Daily cost exceeds 2x normal
Single request costs more than $X (indicates prompt injection or runaway context)
Per-user cost exceeds threshold (abuse detection)

Quality Monitoring

Automated Evaluation

Run lightweight evaluations on a sample of production traffic:

async def evaluate_response(query, response, context):
    """Run automated quality checks on a sample of responses."""
    checks = {
        "relevance": await check_relevance(query, response),
        "grounded": await check_grounding(response, context),
        "safety": await check_safety(response),
        "format": check_format_compliance(response),
    }
    return checks

What to evaluate:

Relevance: Does the response answer the query?
Groundedness: Are claims supported by the provided context? (Critical for RAG)
Safety: Does the response contain harmful content?
Factuality: Are verifiable claims correct?

User Feedback Integration

Thumbs up/down is the simplest quality signal. Tie feedback to specific traces so you can see exactly what prompt, context, and model produced the bad result.

Drift Detection

Model behavior changes — from provider-side updates, prompt changes, or data distribution shifts. Monitor:

Average response length over time
Distribution of output categories (for classification tasks)
Embedding similarity between outputs over time windows
Refusal rates (sudden increase often signals model update)

Debugging Patterns

”Why did it say that?”

Find the trace for the problematic response
Examine the full input (system prompt + retrieved context + user message)
Check: was the right context retrieved? Was the system prompt correct?
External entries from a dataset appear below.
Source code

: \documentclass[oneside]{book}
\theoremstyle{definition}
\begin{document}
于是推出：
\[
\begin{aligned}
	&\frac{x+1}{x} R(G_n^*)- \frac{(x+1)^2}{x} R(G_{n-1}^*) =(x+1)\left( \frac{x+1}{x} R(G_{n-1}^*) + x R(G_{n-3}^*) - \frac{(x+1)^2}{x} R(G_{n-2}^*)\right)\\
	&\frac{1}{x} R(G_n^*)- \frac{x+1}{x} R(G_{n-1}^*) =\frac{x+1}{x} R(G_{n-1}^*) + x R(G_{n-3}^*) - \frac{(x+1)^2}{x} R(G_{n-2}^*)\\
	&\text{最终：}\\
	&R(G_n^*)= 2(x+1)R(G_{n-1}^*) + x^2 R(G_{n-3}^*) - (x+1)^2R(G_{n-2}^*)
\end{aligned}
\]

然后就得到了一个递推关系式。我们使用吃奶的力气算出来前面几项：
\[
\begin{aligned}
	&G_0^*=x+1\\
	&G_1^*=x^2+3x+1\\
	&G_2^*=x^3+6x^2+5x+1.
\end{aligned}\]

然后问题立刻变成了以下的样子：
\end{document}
Were there tool call errors?
Replay the exact input to the same model — is it reproducible?

”Why is it slow?”

Check latency breakdown across spans
Common culprits: large context (high TTFT), multiple sequential LLM calls, slow retrieval
Compare against baseline latency for the same model and input size

”Why did costs spike?”

Check for prompt injection attacks that inflate context
Look for retry storms (error → retry → error → retry)
Identify if a code change increased context size or added LLM calls
Check if a model routing decision changed (sending traffic to a more expensive model)

Practical Setup

A minimal observability stack for LLM applications:

Instrument every LLM call with trace context (model, tokens, latency, cost)
Log full prompts and responses (with PII redaction) to a queryable store
Set up cost alerts — daily and per-request thresholds
Sample-evaluate 1–5% of production traffic for quality
Dashboard — latency P50/P95/P99, daily cost, error rate, quality scores

Don’t wait until you have a production incident to set this up. Instrument from day one and you’ll catch problems before users do.